* Provided entries
------------------------------------------------

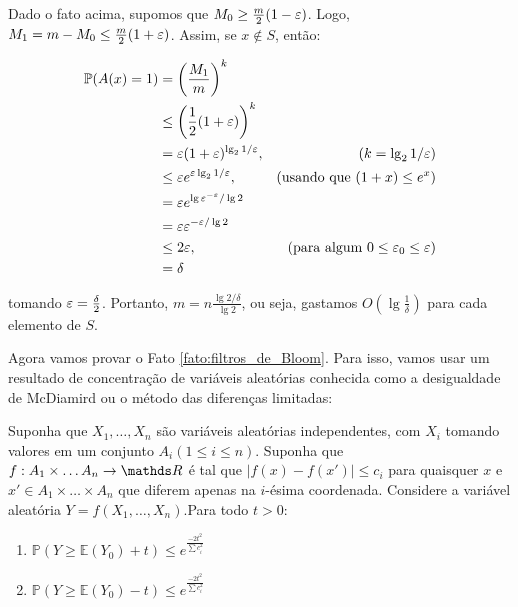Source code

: Dado o fato acima, supomos que $M_{0} \geq \frac{m}{2}(1-\varepsilon)$. Logo,
$M_{1}=m-M_{0} \leq \frac{m}{2}(1+\varepsilon)$. Assim, se $x \notin S$, então:

\begin{align*}
  \mathbb{P}(A(x)=1)&= \left(\frac{M_{1}}{m}\right)^k \\
                    &\leq \left(\frac{1}{2}(1+\varepsilon)\right)^k \\
                    &= \varepsilon(1+\varepsilon)^{\lg_{2}1/\varepsilon}, & \left(k=\lg_{2}1/\varepsilon\right)\\
                    &\leq \varepsilon e^{\varepsilon\lg_{2}1/\varepsilon}, & \left(\text{usando que } (1+x) \leq e^{x}\right)\\
                    &= \varepsilon e^{\lg\varepsilon^{-\varepsilon}/\lg 2}\\
                    &= \varepsilon \varepsilon^{-\varepsilon/\lg 2}\\
                    &\leq 2 \varepsilon, & \left(\text{para algum } 0 \leq \varepsilon_{0} \leq \varepsilon\right)\\
                    &= \delta
\end{align*}

tomando $\varepsilon=\frac{\delta}{2}$. Portanto,
$m=n\frac{\lg 2/\delta}{\lg 2}$, ou seja, gastamos
$O(\lg \frac{1}{\delta})$ para cada elemento de $S$.

Agora vamos provar o Fato \ref{fato:filtros_de_Bloom}. Para isso,
vamos usar um resultado de concentração de variáveis aleatórias
conhecida como a desigualdade de McDiamird ou o método das diferenças
limitadas:

\begin{lema}
\label{lema:McDiamird}
Suponha que $X_{1},\dots,X_{n}$ são variáveis aleatórias
independentes, com $X_{i}$ tomando valores em um conjunto $A_{i}(1
\leq i \leq n)$. Suponha que $f: A_{1}\times \dots A_{n} \rightarrow
\RR$ é tal que $|f(x)-f(x')|\leq c_{i}$ para quaisquer $x$ e $x' \in
A_{1}\times \dots \times A_{n}$ que diferem apenas na $i$-ésima
coordenada. Considere a variável aleatória
$Y=f(X_{1},\dots,X_{n})$.Para todo $t > 0$:

  \begin{enumerate}
    \item $\mathbb{P}(Y \geq \mathbb{E}(Y_0)+t) \leq e^{\frac{-2t^{2}}{\sum c_{i}^{2}}}$
    \item $\mathbb{P}(Y \geq \mathbb{E}(Y_0)-t) \leq e^{\frac{-2t^{2}}{\sum c_{i}^{2}}}$
    \end{enumerate}
\end{lema}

------------------------------------------------

* Problem to solve
The listing above should be transcribed word for word, with its pictures left out.

* Expected answer
Source code

: Dado o fato acima, supomos que $M_{0} \geq \frac{m}{2}(1-\varepsilon)$. Logo,
$M_{1}=m-M_{0} \leq \frac{m}{2}(1+\varepsilon)$. Assim, se $x \notin S$, então:

\begin{align*}
  \mathbb{P}(A(x)=1)&= \left(\frac{M_{1}}{m}\right)^k \\
                    &\leq \left(\frac{1}{2}(1+\varepsilon)\right)^k \\
                    &= \varepsilon(1+\varepsilon)^{\lg_{2}1/\varepsilon}, & \left(k=\lg_{2}1/\varepsilon\right)\\
                    &\leq \varepsilon e^{\varepsilon\lg_{2}1/\varepsilon}, & \left(\text{usando que } (1+x) \leq e^{x}\right)\\
                    &= \varepsilon e^{\lg\varepsilon^{-\varepsilon}/\lg 2}\\
                    &= \varepsilon \varepsilon^{-\varepsilon/\lg 2}\\
                    &\leq 2 \varepsilon, & \left(\text{para algum } 0 \leq \varepsilon_{0} \leq \varepsilon\right)\\
                    &= \delta
\end{align*}

tomando $\varepsilon=\frac{\delta}{2}$. Portanto,
$m=n\frac{\lg 2/\delta}{\lg 2}$, ou seja, gastamos
$O(\lg \frac{1}{\delta})$ para cada elemento de $S$.

Agora vamos provar o Fato \ref{fato:filtros_de_Bloom}. Para isso,
vamos usar um resultado de concentração de variáveis aleatórias
conhecida como a desigualdade de McDiamird ou o método das diferenças
limitadas:

\begin{lema}
\label{lema:McDiamird}
Suponha que $X_{1},\dots,X_{n}$ são variáveis aleatórias
independentes, com $X_{i}$ tomando valores em um conjunto $A_{i}(1
\leq i \leq n)$. Suponha que $f: A_{1}\times \dots A_{n} \rightarrow
\RR$ é tal que $|f(x)-f(x')|\leq c_{i}$ para quaisquer $x$ e $x' \in
A_{1}\times \dots \times A_{n}$ que diferem apenas na $i$-ésima
coordenada. Considere a variável aleatória
$Y=f(X_{1},\dots,X_{n})$.Para todo $t > 0$:

  \begin{enumerate}
    \item $\mathbb{P}(Y \geq \mathbb{E}(Y_0)+t) \leq e^{\frac{-2t^{2}}{\sum c_{i}^{2}}}$
    \item $\mathbb{P}(Y \geq \mathbb{E}(Y_0)-t) \leq e^{\frac{-2t^{2}}{\sum c_{i}^{2}}}$
    \end{enumerate}
\end{lema}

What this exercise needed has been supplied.